The young tea maker works like a magician. He throws a few spoonful of sugar in the boiling milk. Then he places a cloth over a steel vessel. He pours the thick solution which would be filtered in as tea over it. Then he pulls the four corners of the cloth to the centre to make it a sort of bundle and lifts it to the air. It looks like a pouch full of wet and hot secrets. The he takes out an iron pincer and squeezes the pouch. Tea that looks like muddy water hisses into the steel vessel. I think he would pour a glass of tea for me from it. He does not do it. He takes out two spoonfuls of it and pours it on the floor. It flows into the dirt below the lari. The he takes two small steel cups. He pours a glass of tea in it. Then he pours a glass of milk in the other cup. He walks across the road. And pours both on the concrete road divider in the middle of the road. Then he looks up to the rising sun and makes a gesture of supplication.

Immediately, all temples become irrelevant to me. All kinds of places of worship look nothing before that road divider. It looks like a majestic old tree or a totem pole lay horizontally. Road is his temple. Sun is the one that shines it. And at the pavement he lives with his family and tea is what brings him his humble subsistence. And what better offering could be offered by him to the gods of road where tired people come for a cup of tea? Which god he needs to worship? I feel overwhelmed. Soon a thought comes to my mind. Why did he waste those two cups of tea and milk? He could have given them to some poor needy people. But I rubbish my thought. It could be a very humanitarian act. But what about this idea of worshipping the unknown forces that rule his life, that keep him and his family safe?

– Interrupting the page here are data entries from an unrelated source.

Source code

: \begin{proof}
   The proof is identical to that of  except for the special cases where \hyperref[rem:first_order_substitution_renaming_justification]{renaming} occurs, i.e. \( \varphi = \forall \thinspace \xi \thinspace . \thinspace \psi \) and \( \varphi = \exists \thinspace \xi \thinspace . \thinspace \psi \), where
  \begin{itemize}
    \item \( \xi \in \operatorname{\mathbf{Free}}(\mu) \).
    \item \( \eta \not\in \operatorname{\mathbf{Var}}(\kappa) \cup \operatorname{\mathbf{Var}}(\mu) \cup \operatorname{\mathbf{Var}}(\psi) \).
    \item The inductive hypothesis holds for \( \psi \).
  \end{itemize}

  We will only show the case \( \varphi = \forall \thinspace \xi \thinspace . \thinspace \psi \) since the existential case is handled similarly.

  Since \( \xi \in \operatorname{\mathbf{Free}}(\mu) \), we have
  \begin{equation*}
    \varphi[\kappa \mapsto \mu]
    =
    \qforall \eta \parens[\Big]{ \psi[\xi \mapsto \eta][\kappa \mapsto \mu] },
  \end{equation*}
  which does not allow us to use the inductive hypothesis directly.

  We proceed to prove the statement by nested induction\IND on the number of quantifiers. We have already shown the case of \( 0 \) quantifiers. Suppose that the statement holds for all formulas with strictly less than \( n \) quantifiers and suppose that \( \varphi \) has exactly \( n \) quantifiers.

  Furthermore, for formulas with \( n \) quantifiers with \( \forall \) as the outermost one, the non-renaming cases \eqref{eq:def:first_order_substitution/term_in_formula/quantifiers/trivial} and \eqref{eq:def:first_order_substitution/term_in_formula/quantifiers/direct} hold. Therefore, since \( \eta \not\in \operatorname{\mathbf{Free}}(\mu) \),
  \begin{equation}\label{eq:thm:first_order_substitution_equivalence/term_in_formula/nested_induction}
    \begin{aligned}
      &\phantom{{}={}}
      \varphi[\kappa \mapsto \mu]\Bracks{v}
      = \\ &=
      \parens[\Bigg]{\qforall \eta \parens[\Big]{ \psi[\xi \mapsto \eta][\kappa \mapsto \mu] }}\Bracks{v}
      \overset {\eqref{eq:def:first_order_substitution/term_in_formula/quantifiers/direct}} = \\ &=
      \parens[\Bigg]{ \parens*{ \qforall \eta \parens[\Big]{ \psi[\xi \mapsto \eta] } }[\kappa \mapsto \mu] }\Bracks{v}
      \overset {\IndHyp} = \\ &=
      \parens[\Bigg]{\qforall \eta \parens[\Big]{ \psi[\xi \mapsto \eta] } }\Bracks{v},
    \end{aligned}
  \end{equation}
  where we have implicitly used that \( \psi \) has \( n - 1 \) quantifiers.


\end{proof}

He pours a cup of tea for me. I take it in my hands as if I were receiving a ritual offering taken from the feet of a deity. I drink it as if I was worshipping something that I don’t know yet or perhaps would never come to know. How is the tea sir, he asks me. I try to discern the taste? How does it taste? I don’t know. But I say, it is good. I pay him and walk back to my hotel room. Under my jogging shoes, all religions and the organized places of worship crumble like those nameless biscuits that those kids eat.